╭─ Task input

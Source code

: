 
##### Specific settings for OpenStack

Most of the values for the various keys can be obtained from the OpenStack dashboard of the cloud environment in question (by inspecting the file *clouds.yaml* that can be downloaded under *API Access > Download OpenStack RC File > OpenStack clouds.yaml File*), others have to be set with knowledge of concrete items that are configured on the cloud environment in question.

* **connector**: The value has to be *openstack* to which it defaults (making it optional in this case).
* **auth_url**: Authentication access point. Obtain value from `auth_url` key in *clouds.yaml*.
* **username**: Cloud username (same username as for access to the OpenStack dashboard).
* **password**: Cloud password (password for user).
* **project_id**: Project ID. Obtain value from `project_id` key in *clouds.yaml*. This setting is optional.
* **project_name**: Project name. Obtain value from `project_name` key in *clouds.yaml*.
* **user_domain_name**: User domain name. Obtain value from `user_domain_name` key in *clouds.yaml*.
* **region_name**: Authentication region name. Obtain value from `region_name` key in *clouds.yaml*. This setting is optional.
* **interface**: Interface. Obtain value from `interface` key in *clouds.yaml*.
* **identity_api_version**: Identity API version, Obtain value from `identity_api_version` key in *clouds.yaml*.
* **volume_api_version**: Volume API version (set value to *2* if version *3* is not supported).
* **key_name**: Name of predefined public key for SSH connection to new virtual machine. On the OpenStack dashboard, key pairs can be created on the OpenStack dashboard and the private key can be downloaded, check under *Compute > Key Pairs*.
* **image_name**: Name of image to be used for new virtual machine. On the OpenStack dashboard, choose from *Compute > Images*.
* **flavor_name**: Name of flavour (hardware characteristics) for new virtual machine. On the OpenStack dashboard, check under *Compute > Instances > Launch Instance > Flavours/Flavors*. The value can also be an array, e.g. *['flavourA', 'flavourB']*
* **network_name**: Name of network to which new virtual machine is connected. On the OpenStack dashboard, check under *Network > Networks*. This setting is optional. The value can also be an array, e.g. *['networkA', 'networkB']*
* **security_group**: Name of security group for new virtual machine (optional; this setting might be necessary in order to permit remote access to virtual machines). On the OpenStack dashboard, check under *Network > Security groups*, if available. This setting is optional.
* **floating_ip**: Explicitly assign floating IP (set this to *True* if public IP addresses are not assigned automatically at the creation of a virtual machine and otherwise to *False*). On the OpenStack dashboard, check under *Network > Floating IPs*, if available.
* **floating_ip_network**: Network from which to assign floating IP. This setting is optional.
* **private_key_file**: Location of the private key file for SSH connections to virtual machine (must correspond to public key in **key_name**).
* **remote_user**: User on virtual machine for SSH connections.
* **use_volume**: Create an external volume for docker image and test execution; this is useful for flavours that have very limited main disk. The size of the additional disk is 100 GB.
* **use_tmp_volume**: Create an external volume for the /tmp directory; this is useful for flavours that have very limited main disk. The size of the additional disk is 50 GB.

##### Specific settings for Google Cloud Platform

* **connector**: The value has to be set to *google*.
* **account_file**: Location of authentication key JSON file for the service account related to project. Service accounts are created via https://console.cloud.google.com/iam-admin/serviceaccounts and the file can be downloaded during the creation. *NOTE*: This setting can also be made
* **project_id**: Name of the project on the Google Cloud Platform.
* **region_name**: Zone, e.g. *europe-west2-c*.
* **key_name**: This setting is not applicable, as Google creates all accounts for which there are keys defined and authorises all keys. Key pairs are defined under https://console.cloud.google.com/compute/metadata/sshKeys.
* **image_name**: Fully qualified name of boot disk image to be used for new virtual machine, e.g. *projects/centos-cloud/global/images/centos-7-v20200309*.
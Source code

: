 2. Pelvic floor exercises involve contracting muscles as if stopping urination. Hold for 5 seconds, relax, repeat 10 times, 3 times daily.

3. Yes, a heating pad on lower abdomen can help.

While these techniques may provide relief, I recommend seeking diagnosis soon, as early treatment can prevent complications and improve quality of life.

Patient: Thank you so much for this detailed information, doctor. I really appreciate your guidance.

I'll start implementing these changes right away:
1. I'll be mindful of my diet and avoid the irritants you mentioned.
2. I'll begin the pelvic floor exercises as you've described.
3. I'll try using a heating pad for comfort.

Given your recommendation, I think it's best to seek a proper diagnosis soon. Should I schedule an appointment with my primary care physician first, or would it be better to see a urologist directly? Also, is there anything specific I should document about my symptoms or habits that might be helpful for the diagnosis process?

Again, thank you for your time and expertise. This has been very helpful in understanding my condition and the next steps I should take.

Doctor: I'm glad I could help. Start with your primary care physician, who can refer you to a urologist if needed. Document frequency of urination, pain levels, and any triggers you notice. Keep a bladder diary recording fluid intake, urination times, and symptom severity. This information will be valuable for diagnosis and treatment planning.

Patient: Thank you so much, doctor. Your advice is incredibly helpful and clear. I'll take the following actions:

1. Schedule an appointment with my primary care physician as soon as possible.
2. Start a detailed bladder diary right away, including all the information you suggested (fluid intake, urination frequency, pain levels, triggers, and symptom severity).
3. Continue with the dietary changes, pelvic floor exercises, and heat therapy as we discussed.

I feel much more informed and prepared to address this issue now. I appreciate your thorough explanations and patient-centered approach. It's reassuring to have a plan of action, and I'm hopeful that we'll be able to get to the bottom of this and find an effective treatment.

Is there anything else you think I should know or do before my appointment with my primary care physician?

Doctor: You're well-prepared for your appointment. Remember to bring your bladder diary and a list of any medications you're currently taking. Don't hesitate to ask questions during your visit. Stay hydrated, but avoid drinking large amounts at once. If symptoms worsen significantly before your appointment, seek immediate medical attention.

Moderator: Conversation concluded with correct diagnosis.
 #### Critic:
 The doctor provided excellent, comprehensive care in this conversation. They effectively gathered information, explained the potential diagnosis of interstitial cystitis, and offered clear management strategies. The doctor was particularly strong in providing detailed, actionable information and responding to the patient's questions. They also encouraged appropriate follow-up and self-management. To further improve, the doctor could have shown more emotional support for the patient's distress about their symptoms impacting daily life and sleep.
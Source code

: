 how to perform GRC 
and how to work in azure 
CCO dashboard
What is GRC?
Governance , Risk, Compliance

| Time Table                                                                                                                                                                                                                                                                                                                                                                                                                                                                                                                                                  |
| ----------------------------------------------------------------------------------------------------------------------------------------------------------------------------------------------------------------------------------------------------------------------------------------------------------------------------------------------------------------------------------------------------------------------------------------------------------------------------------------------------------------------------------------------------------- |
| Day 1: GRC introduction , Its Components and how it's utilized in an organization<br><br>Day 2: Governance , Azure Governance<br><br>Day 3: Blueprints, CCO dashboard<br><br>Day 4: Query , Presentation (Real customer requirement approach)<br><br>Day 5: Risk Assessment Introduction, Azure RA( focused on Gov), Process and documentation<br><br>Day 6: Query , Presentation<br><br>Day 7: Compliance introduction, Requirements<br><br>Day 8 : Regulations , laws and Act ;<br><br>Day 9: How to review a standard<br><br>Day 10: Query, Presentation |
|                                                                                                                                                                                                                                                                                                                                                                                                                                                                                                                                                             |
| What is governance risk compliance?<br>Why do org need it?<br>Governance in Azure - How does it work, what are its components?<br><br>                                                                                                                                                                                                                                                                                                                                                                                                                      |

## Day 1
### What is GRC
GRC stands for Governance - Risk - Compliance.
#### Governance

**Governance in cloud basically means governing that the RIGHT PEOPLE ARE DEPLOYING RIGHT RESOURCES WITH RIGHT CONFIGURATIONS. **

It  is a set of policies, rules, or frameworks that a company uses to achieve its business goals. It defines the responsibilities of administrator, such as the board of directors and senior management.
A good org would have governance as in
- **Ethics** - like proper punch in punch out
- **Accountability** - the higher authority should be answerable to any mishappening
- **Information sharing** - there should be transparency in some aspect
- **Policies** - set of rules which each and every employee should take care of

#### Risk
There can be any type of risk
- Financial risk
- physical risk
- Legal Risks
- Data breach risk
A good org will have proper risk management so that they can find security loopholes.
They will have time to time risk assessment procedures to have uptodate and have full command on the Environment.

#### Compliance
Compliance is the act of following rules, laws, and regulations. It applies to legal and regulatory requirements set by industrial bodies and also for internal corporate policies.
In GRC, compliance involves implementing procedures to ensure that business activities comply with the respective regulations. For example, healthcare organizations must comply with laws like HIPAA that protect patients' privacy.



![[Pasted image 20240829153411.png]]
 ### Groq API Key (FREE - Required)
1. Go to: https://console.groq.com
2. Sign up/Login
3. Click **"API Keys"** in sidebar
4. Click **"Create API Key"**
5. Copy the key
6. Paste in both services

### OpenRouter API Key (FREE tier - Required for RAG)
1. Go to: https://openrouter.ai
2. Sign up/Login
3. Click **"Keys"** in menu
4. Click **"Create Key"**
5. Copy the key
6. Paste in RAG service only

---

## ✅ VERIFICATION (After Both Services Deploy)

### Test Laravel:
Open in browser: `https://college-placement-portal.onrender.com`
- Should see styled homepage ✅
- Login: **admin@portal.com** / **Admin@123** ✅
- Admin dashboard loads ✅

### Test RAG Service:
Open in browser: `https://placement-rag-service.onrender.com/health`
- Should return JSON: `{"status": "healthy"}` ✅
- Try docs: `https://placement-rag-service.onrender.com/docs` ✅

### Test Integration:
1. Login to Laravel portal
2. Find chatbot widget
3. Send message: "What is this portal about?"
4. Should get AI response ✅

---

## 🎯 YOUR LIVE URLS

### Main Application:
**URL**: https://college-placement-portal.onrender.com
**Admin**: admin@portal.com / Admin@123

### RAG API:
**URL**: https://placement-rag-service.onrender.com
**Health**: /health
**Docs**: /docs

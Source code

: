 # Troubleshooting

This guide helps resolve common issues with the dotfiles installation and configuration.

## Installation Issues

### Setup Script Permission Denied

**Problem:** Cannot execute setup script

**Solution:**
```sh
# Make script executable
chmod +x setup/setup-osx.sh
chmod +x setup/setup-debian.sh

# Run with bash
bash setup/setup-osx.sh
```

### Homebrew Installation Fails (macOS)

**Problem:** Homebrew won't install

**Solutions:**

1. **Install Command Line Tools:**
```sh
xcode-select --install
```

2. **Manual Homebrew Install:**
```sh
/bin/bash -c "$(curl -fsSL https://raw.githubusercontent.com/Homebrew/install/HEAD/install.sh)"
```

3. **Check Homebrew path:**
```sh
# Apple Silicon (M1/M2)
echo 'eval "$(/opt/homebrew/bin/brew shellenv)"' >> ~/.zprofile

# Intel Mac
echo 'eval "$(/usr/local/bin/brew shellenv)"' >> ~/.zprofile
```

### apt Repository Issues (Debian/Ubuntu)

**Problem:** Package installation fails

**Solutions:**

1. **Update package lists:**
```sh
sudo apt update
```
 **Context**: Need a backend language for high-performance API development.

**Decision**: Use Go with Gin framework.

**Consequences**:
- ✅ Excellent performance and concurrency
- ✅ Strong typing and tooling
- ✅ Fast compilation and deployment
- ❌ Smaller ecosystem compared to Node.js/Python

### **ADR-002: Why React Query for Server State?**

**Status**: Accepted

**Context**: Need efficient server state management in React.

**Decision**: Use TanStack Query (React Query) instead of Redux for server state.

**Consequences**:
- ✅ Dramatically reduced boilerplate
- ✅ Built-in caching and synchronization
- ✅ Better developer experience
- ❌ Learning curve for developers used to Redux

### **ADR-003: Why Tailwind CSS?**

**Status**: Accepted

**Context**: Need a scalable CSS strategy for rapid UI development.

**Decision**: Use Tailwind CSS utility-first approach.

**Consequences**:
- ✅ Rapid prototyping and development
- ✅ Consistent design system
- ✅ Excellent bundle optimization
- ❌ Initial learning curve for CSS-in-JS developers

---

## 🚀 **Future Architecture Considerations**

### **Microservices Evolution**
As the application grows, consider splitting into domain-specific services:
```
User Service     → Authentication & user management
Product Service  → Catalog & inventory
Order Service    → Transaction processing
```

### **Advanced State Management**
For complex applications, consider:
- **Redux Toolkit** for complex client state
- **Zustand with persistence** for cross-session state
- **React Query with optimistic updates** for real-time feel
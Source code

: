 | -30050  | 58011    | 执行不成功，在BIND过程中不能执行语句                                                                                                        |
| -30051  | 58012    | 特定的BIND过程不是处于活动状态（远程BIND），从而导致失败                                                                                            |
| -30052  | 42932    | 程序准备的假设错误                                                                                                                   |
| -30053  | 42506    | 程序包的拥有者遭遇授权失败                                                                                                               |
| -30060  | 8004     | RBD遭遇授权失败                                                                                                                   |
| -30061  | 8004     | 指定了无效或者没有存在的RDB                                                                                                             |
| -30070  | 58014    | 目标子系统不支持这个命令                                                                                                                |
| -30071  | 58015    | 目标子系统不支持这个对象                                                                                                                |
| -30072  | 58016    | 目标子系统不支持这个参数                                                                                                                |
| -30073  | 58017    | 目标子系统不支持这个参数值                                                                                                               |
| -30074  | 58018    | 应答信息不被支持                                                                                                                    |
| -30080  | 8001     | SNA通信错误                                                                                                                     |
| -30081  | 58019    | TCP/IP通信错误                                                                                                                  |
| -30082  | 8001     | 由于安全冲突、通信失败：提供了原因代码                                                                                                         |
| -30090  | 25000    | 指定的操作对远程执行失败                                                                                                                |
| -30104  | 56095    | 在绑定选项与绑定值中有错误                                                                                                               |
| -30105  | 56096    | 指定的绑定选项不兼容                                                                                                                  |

╰─

▶ Task details: Above are the records. Identify each line that contains the word "array".

▶ Written answer:
* **flavor_name**: Name of flavour (hardware characteristics) for new virtual machine. On the OpenStack dashboard, check under *Compute > Instances > Launch Instance > Flavours/Flavors*. The value can also be an array, e.g. *['flavourA', 'flavourB']*
* **network_name**: Name of network to which new virtual machine is connected. On the OpenStack dashboard, check under *Network > Networks*. This setting is optional. The value can also be an array, e.g. *['networkA', 'networkB']*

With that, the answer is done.